ABSTRACT Introduction T cell bispecific antibodies (TCB) are designed to recruit and simultaneously activate T cells against target cells such as tumor cells expressing a particular surface antigen. However, it is currently unknown how immuno-modulatory mechanisms active in the tumor microenvironment such as the expression of T cell co-inhibitory receptors may influence the therapeutic effect of TCBs. Methods We performed a comprehensive phenotypic analysis of tumor infiltrating immune cells from lung carcinoma digests by multicolour flow cytometry. In particular, expression of T cell co-inhibitory and -stimulatory receptors was analyzed. Tumor digests were treated with catumaxomab, a TCB directed against CD3 and EpCAM. T cell activation and effector functions were assessed upon exposure to catumaxomab. Results CD8+ T cells in lung carcinoma showed a broad heterogeneity in expression of the T cell co-inhibitory receptors PD-1, Tim-3, CTLA-4, Lag-3 and BTLA. Tumor stage and nodal status correlated with number and intensity of expressed receptors.

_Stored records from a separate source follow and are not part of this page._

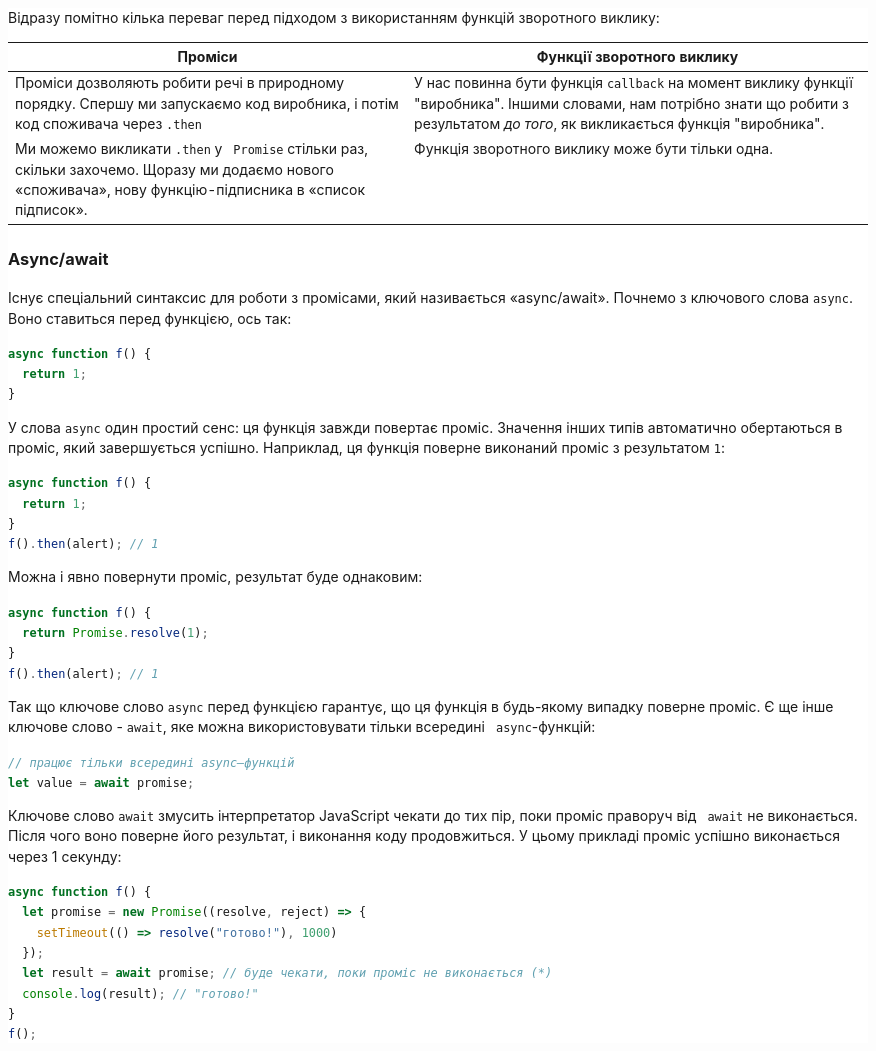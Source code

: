 Відразу помітно кілька переваг перед підходом з використанням функцій зворотного виклику:

| Проміси                                                      | Функції зворотного виклику                                   |
| ------------------------------------------------------------ | ------------------------------------------------------------ |
| Проміси дозволяють робити речі в природному порядку. Спершу ми запускаємо код виробника, і потім код споживача через `.then` | У нас повинна бути функція `callback` на момент виклику функції "виробника". Іншими словами, нам потрібно знати що робити з результатом *до того*, як викликається функція "виробника". |
| Ми можемо викликати `.then` у ` Promise` стільки раз, скільки захочемо. Щоразу ми додаємо нового «споживача», нову функцію-підписника в «список підписок». | Функція зворотного виклику може бути тільки одна.            |

### Async/await

Існує спеціальний синтаксис для роботи з промісами, який називається «async/await». Почнемо з ключового слова `async`. Воно ставиться перед функцією, ось так:

```javascript
async function f() {
  return 1;
}
```

У слова `async` один простий сенс: ця функція завжди повертає проміс. Значення інших типів автоматично обертаються в проміс, який завершується успішно. Наприклад, ця функція поверне виконаний проміс з результатом `1`:                                       

```javascript
async function f() {
  return 1;
}
f().then(alert); // 1
```

Можна і явно повернути проміс, результат буде однаковим:                      

```javascript
async function f() {
  return Promise.resolve(1);
}
f().then(alert); // 1
```

Так що ключове слово `async` перед функцією гарантує, що ця функція в будь-якому випадку поверне проміс. Є ще інше ключове слово - `await`, яке можна використовувати тільки всередині ` async`-функцій:

```javascript
// працює тільки всередині async–функцій
let value = await promise;
```

Ключове слово `await` змусить інтерпретатор JavaScript чекати до тих пір, поки проміс праворуч від ` await` не виконається. Після чого воно поверне його результат, і виконання коду продовжиться. У цьому прикладі проміс успішно виконається через 1 секунду:                      

```javascript
async function f() {
  let promise = new Promise((resolve, reject) => {
    setTimeout(() => resolve("готово!"), 1000)
  });
  let result = await promise; // буде чекати, поки проміс не виконається (*)
  console.log(result); // "готово!"
}
f();
```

Upon exposure to catumaxomab, a considerable heterogeneity in T cell activation among different tumors was observed. Of note, T cells expressing high levels and multiple co-inhibitory receptors were more impaired in their activation and effector functions after treatment with catumaxomab indicating a higher level of exhaustion. In a further analysis of CD8+ TIL subsets we found that BTLA+ T cells expressed more additional inhibitory receptors than all other subsets, namely PD-1, Tim-3, CTLA-4 and Lag-3, whereas only a small part of PD-1+ T cells expressed another receptor. Tim-3+ T cells usually co-expressed PD-1, but multiple receptors were found only on a low number of cells. Conclusion In summary, our data suggest that the activity of TCBs is largely affected by the expression of T cell co-inhibitory receptors on tumor-infiltrating immune cells. Furthermore, these data provide a clinical rationale for combining bispecific antibodies with compounds which antagonize T cell exhaustion. Disclosure D. Thommen, J. Schreiner, P. Herzig, P. Mueller and A. Zippelius: received research funding from Roche Glycart; V. Karanikas: is employed by Roche Glycart. All other authors have declared no conflicts of interest.